Cette semaine, en réponse à l’appel à écriture lancé par Hélène Massip nous avons choisi de publier deux textes, pleins d’humour, en écho au livre de Serge Joncour « L’Ecrivain National » (Flammarion, 2014), à découvrir ici.
Voici le second texte, de Viviane Clément l
Hanna
Mon père devait aller chercher Hanna à la gare mais c’est un taxi qui l’a déposée devant la maison. Elle arrivait de Suède et, même après un long voyage, elle était très élégante. Elle portait un tailleur en lin beige sur un joli chemisier fleuri. Chez nous, il n’y avait ni portail ni clôture et elle s’est avancée dans l’allée boueuse en tirant sa valise, qui sautillait sur les mottes de terre. Elle a dit simplement avec un très joli accent : bonjour, je suis Hanna. Ces quelques mots ont déclenché un concert d’aboiements et nos deux gros chiens se sont précipités sur la nouvelle venue, tout joyeux et en quête de caresses. Malgré les hurlements de ma mère, ils ont laissé de grosses traces noires sur la jupe d’Hanna et de la bave sur ses chaussures. Mon petit frère est arrivé en rigolant, repoussant les chiens de son bras plâtré. Je crois que cette année-là, il était tombé de l’échafaudage. C’était un adorable casse-cou. J’éprouvai alors un élan de sympathie pour Hanna, qui serait chargée de sa surveillance. Mon père est descendu du toit où il changeait quelques tuiles et s’est avancé la main tendue. Mais comme celle-ci était aussi poussiéreuse que sa moustache, il la remit vivement dans sa poche. Après avoir enfermé les chiens dans leur enclos, ma mère s’est approchée à son tour. Elle avait négligemment noué ses cheveux roux dans un foulard pour jardiner. Ses genoux et ses mains étaient noirs de terre.
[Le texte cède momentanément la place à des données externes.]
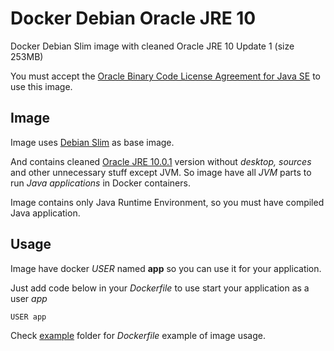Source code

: # Docker Debian Oracle JRE 10
Docker Debian Slim image with cleaned Oracle JRE 10 Update 1 (size 253MB)

You must accept the [Oracle Binary Code License Agreement for Java SE](http://www.oracle.com/technetwork/java/javase/terms/license/index.html) to use this image.

## Image
Image uses [Debian Slim](https://hub.docker.com/_/debian/) as base image.

And contains cleaned [Oracle JRE 10.0.1](http://www.oracle.com/technetwork/java/javase/downloads/jre8-downloads-2133155.html) version without *desktop, sources* and other unnecessary stuff except JVM. So image have all *JVM* parts to run *Java applications* in Docker containers.

Image contains only Java Runtime Environment, so you must have compiled Java application.

## Usage
Image have docker *USER* named **app** so you can use it for your application.

Just add code below in your *Dockerfile* to use start your application as a user *app*
```
USER app
```

Check [example](https://github.com/GoodforGod/docker-alpine-jre8-oracle/tree/master/example) folder for *Dockerfile* example of image usage.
Elle portait un grand tee-shirt publicitaire où on pouvait lire sur la poitrine « Mangez du saucisson comme ma grand-mère » et au dos « Vous deviendrez centenaire ». Hanna restait calme et réservée, son comportement reflétait sans doute sa bonne éducation. Ma sœur nous rejoignit après avoir libéré les chiens car elle ne supportait pas de les voir enfermer. Je compris à son regard qu’elle pensait comme moi : Hanna, tirée à quatre épingles, ne ressemblait en rien à Dolo, la jeune espagnole de l’été dernier, qui montait les poneys à cru, nous réveillait à quatre heures du matin pour pétrir la pâte et cuire le pain et m’avait aidé à repeindre ma chambre de dessins psychédéliques, qui maintenant participaient à mes cauchemars.
Le petit groupe s’avança dans la maison et mon petit frère semblait prodigieusement intéressé par les chaussures d’Hanna, dont les talons étaient couverts d’une boue épaisse joliment ornée de brins d’herbe. On ouvrit la porte de la chambre qui lui était destinée. Hanna remercia poliment. Elle parlait un français impeccable et sa diction était parfaite. Je me demandais quelle serait sa réaction si elle découvrait les deux molosses baveux allongés sur son lit battant mollement de la queue sans aucune velléité de fuite. Soudain une forte bourrasque secoua les rideaux et la barre qui les retenait se fracassa sur le parquet. Les chiens se précipitèrent dans la chambre, renversant la valise et piétinant allègrement le sac à main d’Hanna. Mon petit frère imitait Tarzan en poussant des cris et rebondissait sur le lit en gesticulant comme un singe. A cet instant tous, y compris Hanna, nous avons pensé que nos futures vacances seraient détestables. Et bien, nous avions tort.